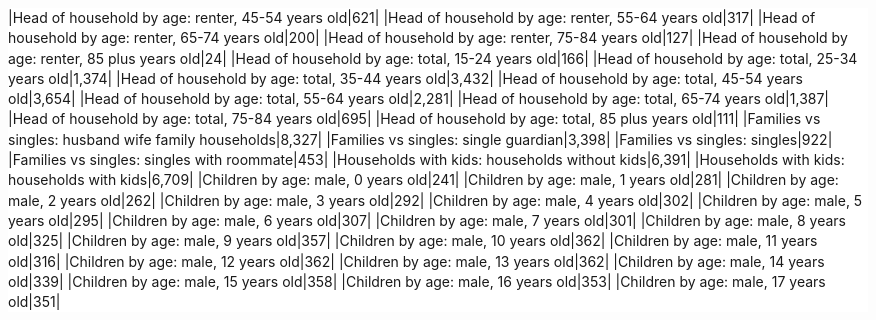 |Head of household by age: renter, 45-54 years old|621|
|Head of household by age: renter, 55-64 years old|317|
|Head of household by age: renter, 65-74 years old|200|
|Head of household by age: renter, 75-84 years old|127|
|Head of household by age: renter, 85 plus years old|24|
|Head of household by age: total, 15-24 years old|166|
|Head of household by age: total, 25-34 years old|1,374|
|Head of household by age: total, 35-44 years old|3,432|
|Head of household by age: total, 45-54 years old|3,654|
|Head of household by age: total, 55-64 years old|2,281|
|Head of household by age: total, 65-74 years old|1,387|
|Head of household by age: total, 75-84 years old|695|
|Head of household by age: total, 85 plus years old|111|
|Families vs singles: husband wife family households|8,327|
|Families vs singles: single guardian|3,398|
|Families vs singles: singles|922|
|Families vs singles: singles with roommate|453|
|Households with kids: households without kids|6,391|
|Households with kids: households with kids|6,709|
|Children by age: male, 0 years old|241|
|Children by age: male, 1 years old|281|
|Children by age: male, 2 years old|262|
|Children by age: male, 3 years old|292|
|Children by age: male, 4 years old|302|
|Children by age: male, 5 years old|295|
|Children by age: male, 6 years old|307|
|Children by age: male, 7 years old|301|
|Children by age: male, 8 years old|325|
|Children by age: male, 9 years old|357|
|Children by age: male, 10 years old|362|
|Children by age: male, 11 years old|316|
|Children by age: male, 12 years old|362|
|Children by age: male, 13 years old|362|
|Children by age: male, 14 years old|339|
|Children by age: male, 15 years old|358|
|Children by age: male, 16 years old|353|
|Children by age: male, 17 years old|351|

# [TASK REQUIREMENTS]
Leave the pictures out and copy the rest of the data exactly.

# [OUTPUT BELOW]
 |Head of household by age: renter, 45-54 years old|621|
|Head of household by age: renter, 55-64 years old|317|
|Head of household by age: renter, 65-74 years old|200|
|Head of household by age: renter, 75-84 years old|127|
|Head of household by age: renter, 85 plus years old|24|
|Head of household by age: total, 15-24 years old|166|
|Head of household by age: total, 25-34 years old|1,374|
|Head of household by age: total, 35-44 years old|3,432|
|Head of household by age: total, 45-54 years old|3,654|
|Head of household by age: total, 55-64 years old|2,281|
|Head of household by age: total, 65-74 years old|1,387|
|Head of household by age: total, 75-84 years old|695|
|Head of household by age: total, 85 plus years old|111|
|Families vs singles: husband wife family households|8,327|
|Families vs singles: single guardian|3,398|
|Families vs singles: singles|922|
|Families vs singles: singles with roommate|453|
|Households with kids: households without kids|6,391|
|Households with kids: households with kids|6,709|
|Children by age: male, 0 years old|241|
|Children by age: male, 1 years old|281|
|Children by age: male, 2 years old|262|
|Children by age: male, 3 years old|292|
|Children by age: male, 4 years old|302|
|Children by age: male, 5 years old|295|
|Children by age: male, 6 years old|307|
|Children by age: male, 7 years old|301|
|Children by age: male, 8 years old|325|
|Children by age: male, 9 years old|357|
|Children by age: male, 10 years old|362|
|Children by age: male, 11 years old|316|
|Children by age: male, 12 years old|362|
|Children by age: male, 13 years old|362|
|Children by age: male, 14 years old|339|
|Children by age: male, 15 years old|358|
|Children by age: male, 16 years old|353|
|Children by age: male, 17 years old|351|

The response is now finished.